(Source information begins)

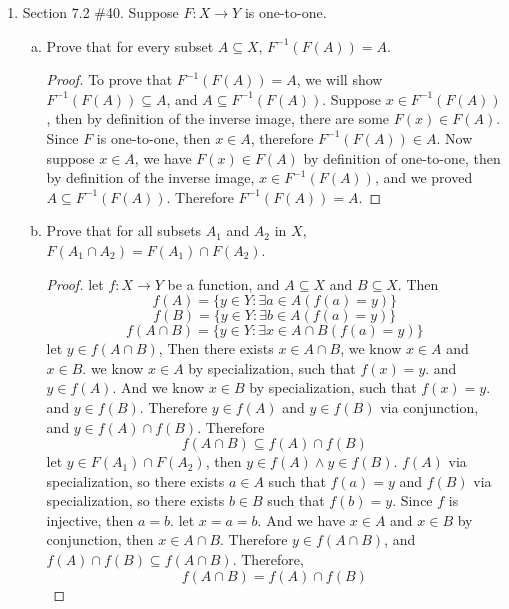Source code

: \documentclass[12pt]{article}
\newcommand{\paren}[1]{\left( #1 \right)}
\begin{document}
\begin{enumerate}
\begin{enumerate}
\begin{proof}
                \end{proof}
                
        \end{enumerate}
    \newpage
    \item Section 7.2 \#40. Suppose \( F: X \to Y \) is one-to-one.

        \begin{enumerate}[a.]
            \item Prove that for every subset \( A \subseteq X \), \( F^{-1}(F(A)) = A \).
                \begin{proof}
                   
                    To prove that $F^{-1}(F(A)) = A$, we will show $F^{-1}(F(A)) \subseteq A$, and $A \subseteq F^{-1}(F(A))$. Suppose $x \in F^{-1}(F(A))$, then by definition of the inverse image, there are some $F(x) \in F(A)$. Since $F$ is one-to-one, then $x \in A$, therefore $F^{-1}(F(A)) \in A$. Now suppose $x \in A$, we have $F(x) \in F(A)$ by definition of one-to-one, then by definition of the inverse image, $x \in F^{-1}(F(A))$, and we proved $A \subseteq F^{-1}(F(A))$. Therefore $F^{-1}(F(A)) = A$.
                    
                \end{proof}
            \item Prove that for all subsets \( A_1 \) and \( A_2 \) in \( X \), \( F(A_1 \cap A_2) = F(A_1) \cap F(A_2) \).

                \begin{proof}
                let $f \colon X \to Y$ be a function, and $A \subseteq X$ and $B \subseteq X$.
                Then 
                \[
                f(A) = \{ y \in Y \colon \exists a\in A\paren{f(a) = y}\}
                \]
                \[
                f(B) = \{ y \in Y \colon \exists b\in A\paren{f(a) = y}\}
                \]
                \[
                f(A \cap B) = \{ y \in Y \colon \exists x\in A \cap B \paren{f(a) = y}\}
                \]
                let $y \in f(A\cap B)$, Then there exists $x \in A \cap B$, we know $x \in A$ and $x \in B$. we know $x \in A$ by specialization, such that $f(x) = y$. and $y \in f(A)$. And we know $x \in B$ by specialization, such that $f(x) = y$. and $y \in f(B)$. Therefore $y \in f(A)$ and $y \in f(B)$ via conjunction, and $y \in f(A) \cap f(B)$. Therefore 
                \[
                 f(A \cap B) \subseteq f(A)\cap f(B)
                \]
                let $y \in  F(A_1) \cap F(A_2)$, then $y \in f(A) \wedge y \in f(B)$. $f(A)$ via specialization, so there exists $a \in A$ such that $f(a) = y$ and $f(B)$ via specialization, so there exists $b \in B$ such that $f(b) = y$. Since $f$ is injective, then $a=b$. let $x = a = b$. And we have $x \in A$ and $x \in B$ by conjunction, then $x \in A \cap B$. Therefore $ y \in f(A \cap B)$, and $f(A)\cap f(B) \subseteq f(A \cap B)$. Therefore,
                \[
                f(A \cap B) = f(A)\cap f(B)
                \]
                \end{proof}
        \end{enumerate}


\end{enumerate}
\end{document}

(Source information ends)

**What the task requires:** Scan the data above and report each line in which "colon" is present.

**Response to this task:**
                let $f \colon X \to Y$ be a function, and $A \subseteq X$ and $B \subseteq X$.
                f(A) = \{ y \in Y \colon \exists a\in A\paren{f(a) = y}\}
                f(B) = \{ y \in Y \colon \exists b\in A\paren{f(a) = y}\}
                f(A \cap B) = \{ y \in Y \colon \exists x\in A \cap B \paren{f(a) = y}\}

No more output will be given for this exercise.